Write your program to do what you want it to do, then if something is impacting performance, clean it up. Anything that isn't an obvious performance gain should be deferred. Premature optimization can introduce unexpected behavior that can end up wasting a lot of your time tracking down and debugging.

Creating a local copy of a variable comes with the unintended (or intentional) consequence of preventing it from being replaced or hooked by other addons later in the loading process.

For example, let's say you want to monitor when another addon modifies a cvar so you know not to touch that cvar in the future, so you hook the global function SetCVar. When an addon calls SetCVar it also runs your function and everyone is happy.

But what if this addon creates a local reference to SetCVar before you hook it? Now when it calls SetCVar your function hook doesn't run, and everyone is sad because your addon ends up overwriting their addon's settings because it didn't see the change it made.

Additionally, lua actually has an internal limit of 60 upvalues.
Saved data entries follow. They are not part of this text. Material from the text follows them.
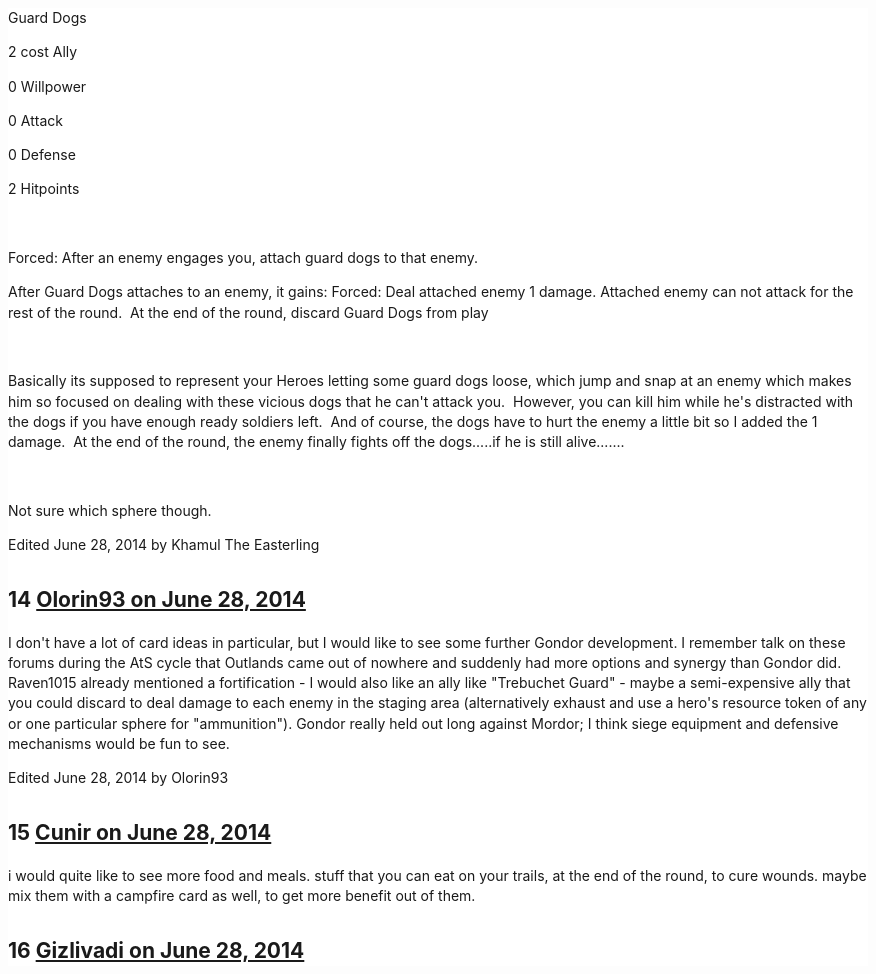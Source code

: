 Guard Dogs

2 cost Ally

0 Willpower

0 Attack

0 Defense

2 Hitpoints

 

Forced: After an enemy engages you, attach guard dogs to that enemy.

After Guard Dogs attaches to an enemy, it gains: Forced: Deal attached enemy 1 damage. Attached enemy can not attack for the rest of the round.  At the end of the round, discard Guard Dogs from play

 

Basically its supposed to represent your Heroes letting some guard dogs loose, which jump and snap at an enemy which makes him so focused on dealing with these vicious dogs that he can't attack you.  However, you can kill him while he's distracted with the dogs if you have enough ready soldiers left.  And of course, the dogs have to hurt the enemy a little bit so I added the 1 damage.  At the end of the round, the enemy finally fights off the dogs.....if he is still alive.......

 

Not sure which sphere though. 

Edited June 28, 2014 by Khamul The Easterling

## 14 [Olorin93 on June 28, 2014](https://community.fantasyflightgames.com/topic/109575-if-you-could-invent-just-one-card/?do=findComment&comment=1136580)

I don't have a lot of card ideas in particular, but I would like to see some further Gondor development. I remember talk on these forums during the AtS cycle that Outlands came out of nowhere and suddenly had more options and synergy than Gondor did. Raven1015 already mentioned a fortification - I would also like an ally like "Trebuchet Guard" - maybe a semi-expensive ally that you could discard to deal damage to each enemy in the staging area (alternatively exhaust and use a hero's resource token of any or one particular sphere for "ammunition"). Gondor really held out long against Mordor; I think siege equipment and defensive mechanisms would be fun to see.

Edited June 28, 2014 by Olorin93

## 15 [Cunir on June 28, 2014](https://community.fantasyflightgames.com/topic/109575-if-you-could-invent-just-one-card/?do=findComment&comment=1136727)

i would quite like to see more food and meals. stuff that you can eat on your trails, at the end of the round, to cure wounds. maybe mix them with a campfire card as well, to get more benefit out of them.

## 16 [Gizlivadi on June 28, 2014](https://community.fantasyflightgames.com/topic/109575-if-you-could-invent-just-one-card/?do=findComment&comment=1136737)
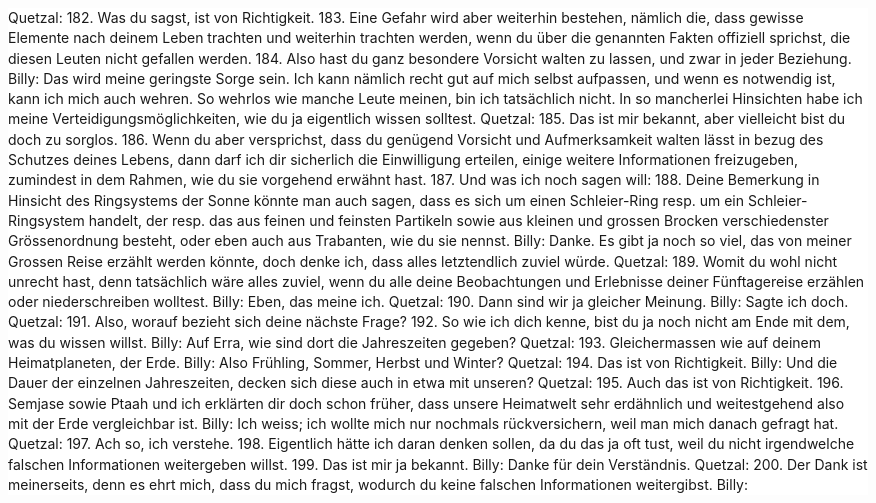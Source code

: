 Quetzal:
182. Was du sagst, ist von Richtigkeit.
183. Eine Gefahr wird aber weiterhin bestehen, nämlich die, dass gewisse Elemente nach deinem Leben trachten und weiterhin trachten werden, wenn du über die genannten Fakten offiziell sprichst, die diesen Leuten nicht gefallen werden.
184. Also hast du ganz besondere Vorsicht walten zu lassen, und zwar in jeder Beziehung.
Billy:
Das wird meine geringste Sorge sein. Ich kann nämlich recht gut auf mich selbst aufpassen, und wenn es notwendig ist, kann ich mich auch wehren. So wehrlos wie manche Leute meinen, bin ich tatsächlich nicht. In so mancherlei Hinsichten habe ich meine Verteidigungsmöglichkeiten, wie du ja eigentlich wissen solltest.
Quetzal:
185. Das ist mir bekannt, aber vielleicht bist du doch zu sorglos.
186. Wenn du aber versprichst, dass du genügend Vorsicht und Aufmerksamkeit walten lässt in bezug des Schutzes deines Lebens, dann darf ich dir sicherlich die Einwilligung erteilen, einige weitere Informationen freizugeben, zumindest in dem Rahmen, wie du sie vorgehend erwähnt hast.
187. Und was ich noch sagen will:
188. Deine Bemerkung in Hinsicht des Ringsystems der Sonne könnte man auch sagen, dass es sich um einen Schleier-Ring resp. um ein Schleier-Ringsystem handelt, der resp. das aus feinen und feinsten Partikeln sowie aus kleinen und grossen Brocken verschiedenster Grössenordnung besteht, oder eben auch aus Trabanten, wie du sie nennst.
Billy:
Danke. Es gibt ja noch so viel, das von meiner Grossen Reise erzählt werden könnte, doch denke ich, dass alles letztendlich zuviel würde.
Quetzal:
189. Womit du wohl nicht unrecht hast, denn tatsächlich wäre alles zuviel, wenn du alle deine Beobachtungen und Erlebnisse deiner Fünftagereise erzählen oder niederschreiben wolltest.
Billy:
Eben, das meine ich.
Quetzal:
190. Dann sind wir ja gleicher Meinung.
Billy:
Sagte ich doch.
Quetzal:
191. Also, worauf bezieht sich deine nächste Frage?
192. So wie ich dich kenne, bist du ja noch nicht am Ende mit dem, was du wissen willst.
Billy:
Auf Erra, wie sind dort die Jahreszeiten gegeben?
Quetzal:
193. Gleichermassen wie auf deinem Heimatplaneten, der Erde.
Billy:
Also Frühling, Sommer, Herbst und Winter?
Quetzal:
194. Das ist von Richtigkeit.
Billy:
Und die Dauer der einzelnen Jahreszeiten, decken sich diese auch in etwa mit unseren?
Quetzal:
195. Auch das ist von Richtigkeit.
196. Semjase sowie Ptaah und ich erklärten dir doch schon früher, dass unsere Heimatwelt sehr erdähnlich und weitestgehend also mit der Erde vergleichbar ist.
Billy:
Ich weiss; ich wollte mich nur nochmals rückversichern, weil man mich danach gefragt hat.
Quetzal:
197. Ach so, ich verstehe.
198. Eigentlich hätte ich daran denken sollen, da du das ja oft tust, weil du nicht irgendwelche falschen Informationen weitergeben willst.
199. Das ist mir ja bekannt.
Billy:
Danke für dein Verständnis.
Quetzal:
200. Der Dank ist meinerseits, denn es ehrt mich, dass du mich fragst, wodurch du keine falschen Informationen weitergibst.
Billy:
This isn't something you normally have to worry about, but you could conceivably run into it by redeclaring a large number of globals as local variables in your addon, and then trying to access them all in a function.
I doubt upvaluing could cause this, since you are only creating a pointer to the same function that lives in a much smaller scope then the global one, nothing else.
And since both calls also goes up to another C function the time execute it would be a minuscule bit faster call, for the memory size of the function pointer.

Last edited by Resike : 01-11-18 at 06:44 PM.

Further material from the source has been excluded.